5. A list of university employees, consultants or agents of the university who will have access to the personal information.
6. Any limitations or restrictions imposed on the collection, use or disclosure of the personal information.
7. The period of time that the personal information would be retained by the university (e.g. retention schedule).
8. An explanation of the administrative, technical and physical safeguards and practices that will be used to protect the personal information and a summary of any risks to individuals in the event of a theft, loss or unauthorized use or disclosure of the personal information.
9. The recommended steps necessary to prevent or reduce the likelihood of a theft, loss or unauthorized use or disclosure of personal information from occurring, and to mitigate the risks to individuals in the event of such an occurrence.

Ongoing Monitoring

The university is responsible for ensuring that our identification of privacy risks and mitigation planning remain accurate as we continue to use applications and services. As the direct client of the application/service, the requester will be responsible for implementing the recommendations. Please continue monitoring the tool for any changes to service features or how the applications are used, and notify the privacy office of these changes. We will review the most recent PIA results, and make relevant updates to support ongoing use and continuity in institutional operations.

For tools that include automated functions, including artificial intelligence, we will include an algorithmic impact assessment in the privacy risk assessment.

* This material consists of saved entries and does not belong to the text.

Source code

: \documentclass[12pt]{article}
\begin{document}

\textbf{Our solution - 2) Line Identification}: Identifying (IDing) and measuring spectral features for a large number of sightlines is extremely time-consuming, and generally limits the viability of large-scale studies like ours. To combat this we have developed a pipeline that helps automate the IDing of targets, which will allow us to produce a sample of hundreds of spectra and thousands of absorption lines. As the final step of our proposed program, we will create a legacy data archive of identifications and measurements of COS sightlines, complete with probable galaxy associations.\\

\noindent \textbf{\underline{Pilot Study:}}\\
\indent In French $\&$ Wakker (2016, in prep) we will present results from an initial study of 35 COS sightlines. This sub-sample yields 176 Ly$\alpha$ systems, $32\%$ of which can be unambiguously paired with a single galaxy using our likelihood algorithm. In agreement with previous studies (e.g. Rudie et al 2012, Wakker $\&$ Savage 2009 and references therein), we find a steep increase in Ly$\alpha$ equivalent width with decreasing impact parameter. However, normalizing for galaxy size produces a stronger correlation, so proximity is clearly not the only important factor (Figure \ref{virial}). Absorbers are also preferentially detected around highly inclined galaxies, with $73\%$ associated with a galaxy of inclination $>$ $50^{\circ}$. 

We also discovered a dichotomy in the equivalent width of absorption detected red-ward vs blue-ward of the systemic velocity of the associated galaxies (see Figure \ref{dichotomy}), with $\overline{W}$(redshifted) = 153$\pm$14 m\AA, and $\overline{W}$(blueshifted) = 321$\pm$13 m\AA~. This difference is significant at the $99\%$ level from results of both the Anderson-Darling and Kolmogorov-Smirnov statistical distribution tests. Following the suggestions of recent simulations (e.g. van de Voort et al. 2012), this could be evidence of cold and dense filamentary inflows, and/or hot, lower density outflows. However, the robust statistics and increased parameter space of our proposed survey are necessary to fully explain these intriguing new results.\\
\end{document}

An algorithmic impact assessment (AIA) is a risk assessment process that determines the impact level of an automated decision-system on individuals whose personal information is collected, used or disclosed in the use of an AI-enabled application or system. This includes generative AI, agentic AI, or image recognition AI. An AIA is composed of 51 risk and 34 mitigation criteria, and assessment scores are based on many factors, including the system’s design, algorithm, decision type, impact, and data. By evaluating these risks, the tool helps ensure that AI systems used are ethical, transparent, and protect our students, departments, and institutional integrity.

The McMaster privacy office has developed an AIA tool for the use of AI tools in higher education. This tool is based on the AIA tool produced by the Treasury Board of Canada.